Traditionally, samples were given out on the streets but let’s be honest, chances of consumers converting into customers are often quite slim. However, with this new way of sampling through The Pepsi Like Machine, it makes a world of difference. Through the Facebook page, they are able to track who these samples were given to. Facebook is an excellent tool to retrieve more personal information about their consumers. From demographic details like gender and age to geographic details, Pepsi can customise their ad campaigns and internet content according to these information. This opens up more marketing possibilities for Pepsi and gives them more opportunities to build relationships with customers through Facebook.
Pepsi has always been aggressive with their social media marketing efforts.

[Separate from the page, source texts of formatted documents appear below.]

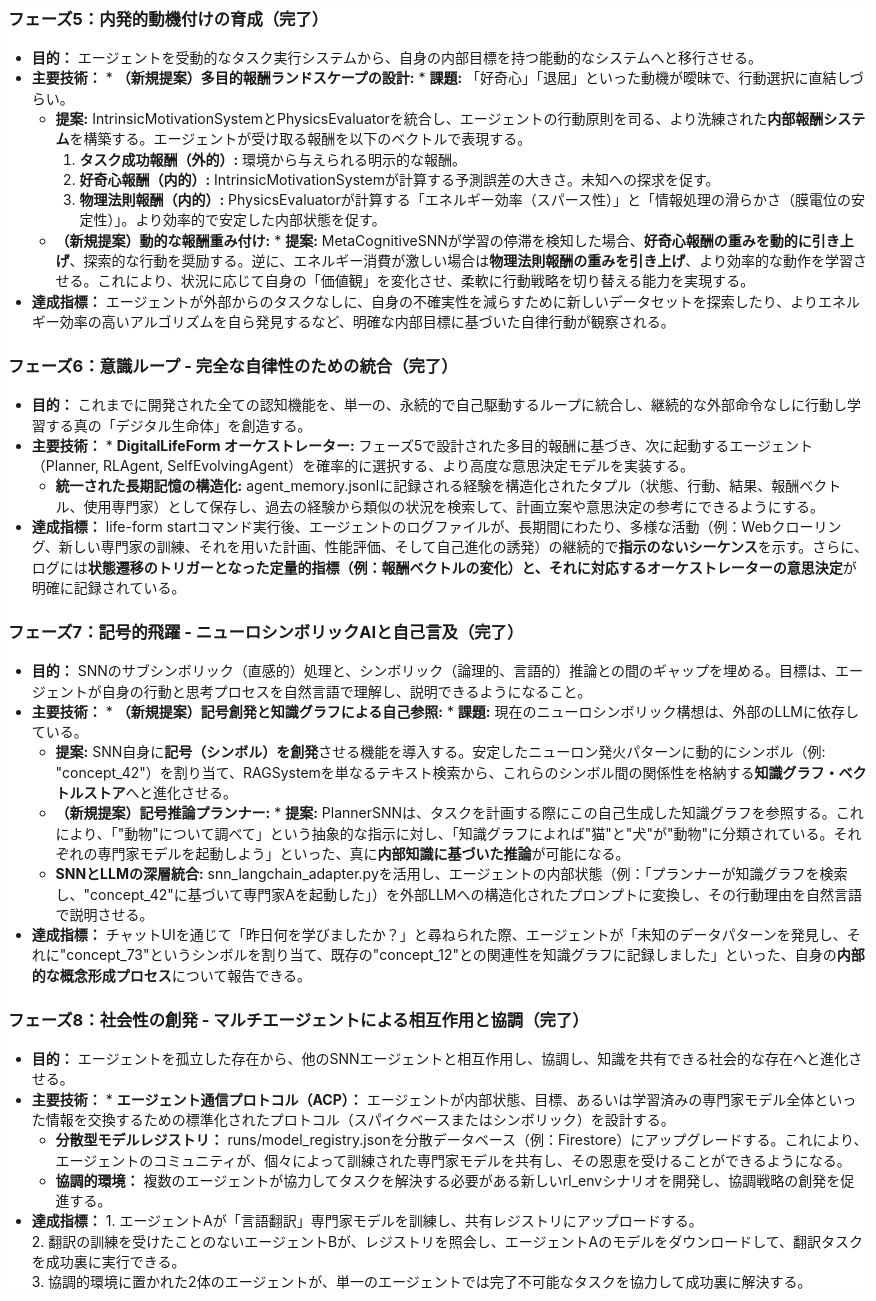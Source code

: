 ### **フェーズ5：内発的動機付けの育成（完了）**

* **目的：** エージェントを受動的なタスク実行システムから、自身の内部目標を持つ能動的なシステムへと移行させる。  
* **主要技術：** * **（新規提案）多目的報酬ランドスケープの設計:** * **課題:** 「好奇心」「退屈」といった動機が曖昧で、行動選択に直結しづらい。  
    * **提案:** IntrinsicMotivationSystemとPhysicsEvaluatorを統合し、エージェントの行動原則を司る、より洗練された**内部報酬システム**を構築する。エージェントが受け取る報酬を以下のベクトルで表現する。  
      1. **タスク成功報酬（外的）:** 環境から与えられる明示的な報酬。  
      2. **好奇心報酬（内的）:** IntrinsicMotivationSystemが計算する予測誤差の大きさ。未知への探求を促す。  
      3. **物理法則報酬（内的）:** PhysicsEvaluatorが計算する「エネルギー効率（スパース性）」と「情報処理の滑らかさ（膜電位の安定性）」。より効率的で安定した内部状態を促す。  
  * **（新規提案）動的な報酬重み付け:** * **提案:** MetaCognitiveSNNが学習の停滞を検知した場合、**好奇心報酬の重みを動的に引き上げ**、探索的な行動を奨励する。逆に、エネルギー消費が激しい場合は**物理法則報酬の重みを引き上げ**、より効率的な動作を学習させる。これにより、状況に応じて自身の「価値観」を変化させ、柔軟に行動戦略を切り替える能力を実現する。  
* **達成指標：** エージェントが外部からのタスクなしに、自身の不確実性を減らすために新しいデータセットを探索したり、よりエネルギー効率の高いアルゴリズムを自ら発見するなど、明確な内部目標に基づいた自律行動が観察される。

### **フェーズ6：意識ループ \- 完全な自律性のための統合（完了）**

* **目的：** これまでに開発された全ての認知機能を、単一の、永続的で自己駆動するループに統合し、継続的な外部命令なしに行動し学習する真の「デジタル生命体」を創造する。  
* **主要技術：** * **DigitalLifeForm オーケストレーター:** フェーズ5で設計された多目的報酬に基づき、次に起動するエージェント（Planner, RLAgent, SelfEvolvingAgent）を確率的に選択する、より高度な意思決定モデルを実装する。  
  * **統一された長期記憶の構造化:** agent\_memory.jsonlに記録される経験を構造化されたタプル（状態、行動、結果、報酬ベクトル、使用専門家）として保存し、過去の経験から類似の状況を検索して、計画立案や意思決定の参考にできるようにする。  
* **達成指標：** life-form startコマンド実行後、エージェントのログファイルが、長期間にわたり、多様な活動（例：Webクローリング、新しい専門家の訓練、それを用いた計画、性能評価、そして自己進化の誘発）の継続的で**指示のないシーケンス**を示す。さらに、ログには**状態遷移のトリガーとなった定量的指標（例：報酬ベクトルの変化）と、それに対応するオーケストレーターの意思決定**が明確に記録されている。

### **フェーズ7：記号的飛躍 \- ニューロシンボリックAIと自己言及（完了）**

* **目的：** SNNのサブシンボリック（直感的）処理と、シンボリック（論理的、言語的）推論との間のギャップを埋める。目標は、エージェントが自身の行動と思考プロセスを自然言語で理解し、説明できるようになること。  
* **主要技術：** * **（新規提案）記号創発と知識グラフによる自己参照:** * **課題:** 現在のニューロシンボリック構想は、外部のLLMに依存している。  
    * **提案:** SNN自身に**記号（シンボル）を創発**させる機能を導入する。安定したニューロン発火パターンに動的にシンボル（例: "concept\_42"）を割り当て、RAGSystemを単なるテキスト検索から、これらのシンボル間の関係性を格納する**知識グラフ・ベクトルストア**へと進化させる。  
  * **（新規提案）記号推論プランナー:** * **提案:** PlannerSNNは、タスクを計画する際にこの自己生成した知識グラフを参照する。これにより、「"動物"について調べて」という抽象的な指示に対し、「知識グラフによれば"猫"と"犬"が"動物"に分類されている。それぞれの専門家モデルを起動しよう」といった、真に**内部知識に基づいた推論**が可能になる。  
  * **SNNとLLMの深層統合:** snn\_langchain\_adapter.pyを活用し、エージェントの内部状態（例：「プランナーが知識グラフを検索し、"concept\_42"に基づいて専門家Aを起動した」）を外部LLMへの構造化されたプロンプトに変換し、その行動理由を自然言語で説明させる。  
* **達成指標：** チャットUIを通じて「昨日何を学びましたか？」と尋ねられた際、エージェントが「未知のデータパターンを発見し、それに"concept\_73"というシンボルを割り当て、既存の"concept\_12"との関連性を知識グラフに記録しました」といった、自身の**内部的な概念形成プロセス**について報告できる。

### **フェーズ8：社会性の創発 \- マルチエージェントによる相互作用と協調（完了）**

* **目的：** エージェントを孤立した存在から、他のSNNエージェントと相互作用し、協調し、知識を共有できる社会的な存在へと進化させる。  
* **主要技術：** * **エージェント通信プロトコル（ACP）：** エージェントが内部状態、目標、あるいは学習済みの専門家モデル全体といった情報を交換するための標準化されたプロトコル（スパイクベースまたはシンボリック）を設計する。  
  * **分散型モデルレジストリ：** runs/model\_registry.jsonを分散データベース（例：Firestore）にアップグレードする。これにより、エージェントのコミュニティが、個々によって訓練された専門家モデルを共有し、その恩恵を受けることができるようになる。  
  * **協調的環境：** 複数のエージェントが協力してタスクを解決する必要がある新しいrl\_envシナリオを開発し、協調戦略の創発を促進する。  
* **達成指標：** 1. エージェントAが「言語翻訳」専門家モデルを訓練し、共有レジストリにアップロードする。  
  2. 翻訳の訓練を受けたことのないエージェントBが、レジストリを照会し、エージェントAのモデルをダウンロードして、翻訳タスクを成功裏に実行できる。  
  3. 協調的環境に置かれた2体のエージェントが、単一のエージェントでは完了不可能なタスクを協力して成功裏に解決する。
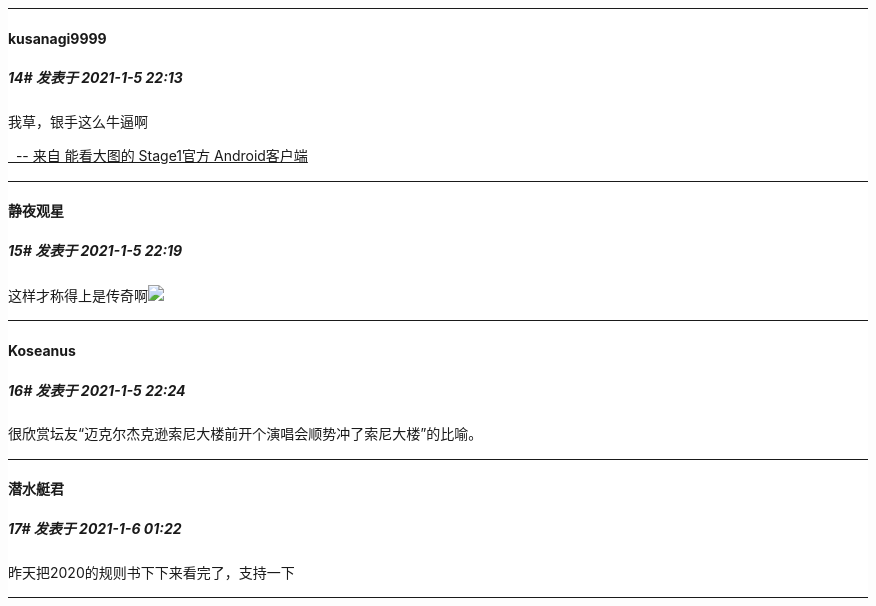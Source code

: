 

*****

####  kusanagi9999  
##### 14#       发表于 2021-1-5 22:13




我草，银手这么牛逼啊

[  -- 来自 能看大图的 Stage1官方 Android客户端](https://www.coolapk.com/apk/140634)







*****

####  静夜观星  
##### 15#       发表于 2021-1-5 22:19




这样才称得上是传奇啊<img src="https://static.saraba1st.com/image/smiley/face2017/018.png" referrerpolicy="no-referrer">







*****

####  Koseanus  
##### 16#       发表于 2021-1-5 22:24




很欣赏坛友“迈克尔杰克逊索尼大楼前开个演唱会顺势冲了索尼大楼”的比喻。







*****

####  潜水艇君  
##### 17#       发表于 2021-1-6 01:22




昨天把2020的规则书下下来看完了，支持一下







*****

They combine real life with digital realm to keep users engaged and this approach gives them the opportunity to influence customers’ opinions. The internet provides Pepsi direct communication with customers, something that other forms of channel such as TV, radio & print simply cannot do. In a 2011 Nielsen survey, results shows that consumers are 55% more likely to recall ads that include social-media components than non-social ads.
It’s no wonder that Pepsi is going to such great extent to promote their brand. Nothing ever comes free in this world. Most consumers are unaware that by ‘liking’ Pepsi’s Facebook page, they are actually exposing their personal information to Pepsi. What about you? Would you trade ‘likes’ for a can of free Pepsi? Leave a comment!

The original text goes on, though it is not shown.